▶ **BRIEF**:
Please copy out the entries until you have copied the line that contains "- Forge of Darkness", beginning with the first line.

▶ **SUPPLIED DATA**:
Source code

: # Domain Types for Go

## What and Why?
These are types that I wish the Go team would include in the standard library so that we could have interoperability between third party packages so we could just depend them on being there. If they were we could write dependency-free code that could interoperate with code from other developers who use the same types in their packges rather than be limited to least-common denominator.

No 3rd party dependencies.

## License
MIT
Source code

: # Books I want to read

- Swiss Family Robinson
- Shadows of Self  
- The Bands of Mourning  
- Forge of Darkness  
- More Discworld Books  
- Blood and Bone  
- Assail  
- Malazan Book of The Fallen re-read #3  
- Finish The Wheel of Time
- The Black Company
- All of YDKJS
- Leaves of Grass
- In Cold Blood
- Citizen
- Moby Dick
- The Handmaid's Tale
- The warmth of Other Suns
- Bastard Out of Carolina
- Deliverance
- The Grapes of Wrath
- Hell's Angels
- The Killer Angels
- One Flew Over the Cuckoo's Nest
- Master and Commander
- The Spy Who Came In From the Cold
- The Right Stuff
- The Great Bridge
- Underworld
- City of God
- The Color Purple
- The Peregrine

▶ **WRITTEN ANSWER**:
Source code

: # Domain Types for Go

## What and Why?
These are types that I wish the Go team would include in the standard library so that we could have interoperability between third party packages so we could just depend them on being there. If they were we could write dependency-free code that could interoperate with code from other developers who use the same types in their packges rather than be limited to least-common denominator.

No 3rd party dependencies.

## License
MIT
Source code

: # Books I want to read

- Swiss Family Robinson
- Shadows of Self  
- The Bands of Mourning  
- Forge of Darkness  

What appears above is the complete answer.